Flexible representations of protein structures can enable structure comparison algorithms to findremotely homologous proteins, even when they have been crystallized in different conformations. By compensating for large spatial variations, these representations can enable these algorithms to better detect remote similarities in the space of protein structures. Subtle variations in protein structures can also have a substantial impact structure comparison. For example, the motion of a single side chain into a binding cavity can make the cavity appear totally dissimilar to identical binding sites, even though, in reality, the presence of the side chain does not affect binding. To address the impact of subtle conformational variations, this paper describes FAVA (Flexible Aggregate Volumetric Analysis), an algorithm that enables comparisons of ligand binding sites while compensating for subtle, localized flexibility.

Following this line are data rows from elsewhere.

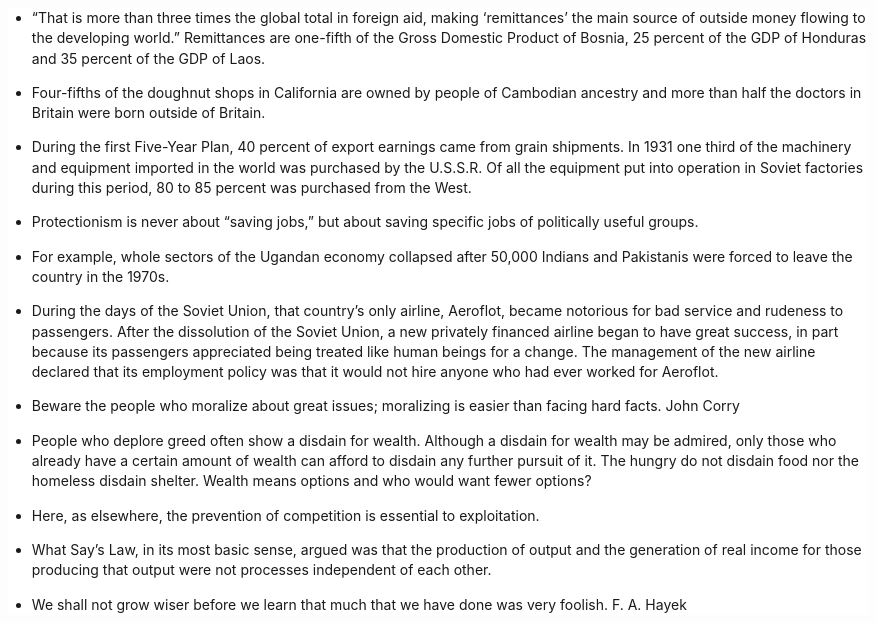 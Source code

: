 - “That is more than three times the global total in foreign aid, making ‘remittances’ the main source of outside money flowing to the developing world.” Remittances are one-fifth of the Gross Domestic Product of Bosnia, 25 percent of the GDP of Honduras and 35 percent of the GDP of Laos.

- Four-fifths of the doughnut shops in California are owned by people of Cambodian ancestry and more than half the doctors in Britain were born outside of Britain.

- During the first Five-Year Plan, 40 percent of export earnings came from grain shipments. In 1931 one third of the machinery and equipment imported in the world was purchased by the U.S.S.R. Of all the equipment put into operation in Soviet factories during this period, 80 to 85 percent was purchased from the West.

- Protectionism is never about “saving jobs,” but about saving specific jobs of politically useful groups.

- For example, whole sectors of the Ugandan economy collapsed after 50,000 Indians and Pakistanis were forced to leave the country in the 1970s.

- During the days of the Soviet Union, that country’s only airline, Aeroflot, became notorious for bad service and rudeness to passengers. After the dissolution of the Soviet Union, a new privately financed airline began to have great success, in part because its passengers appreciated being treated like human beings for a change. The management of the new airline declared that its employment policy was that it would not hire anyone who had ever worked for Aeroflot.

- Beware the people who moralize about great issues; moralizing is easier than facing hard facts. John Corry


- People who deplore greed often show a disdain for wealth. Although a disdain for wealth may be admired, only those who already have a certain amount of wealth can afford to disdain any further pursuit of it. The hungry do not disdain food nor the homeless disdain shelter. Wealth means options and who would want fewer options?

- Here, as elsewhere, the prevention of competition is essential to exploitation.

- What Say’s Law, in its most basic sense, argued was that the production of output and the generation of real income for those producing that output were not processes independent of each other.

- We shall not grow wiser before we learn that much that we have done was very foolish. F. A. Hayek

FAVA integrates hundreds of conformational samples, sourced from any molecular simulation software that provides all-atom detail, to characterize the geometry of ligand binding sites as they frequently appear. This representation enables rare conformations, as defined by the user, to be excluded from the structural comparison. In our results, on three families of serine proteases and three families of enolases, we show that despite substantial binding site variations, FAVA is able to correctly classify families with different binding preferences. We also demonstrate that FAVA can examine the motion of individual amino acids to identify those that influence ligand binding specificity. Together, these capabilities demonstrate that comparison errors associated with small conformational variations, which can substantially alter the geometry of ligand binding sites and other local features, can be mitigated by an analysis of many conformational samples.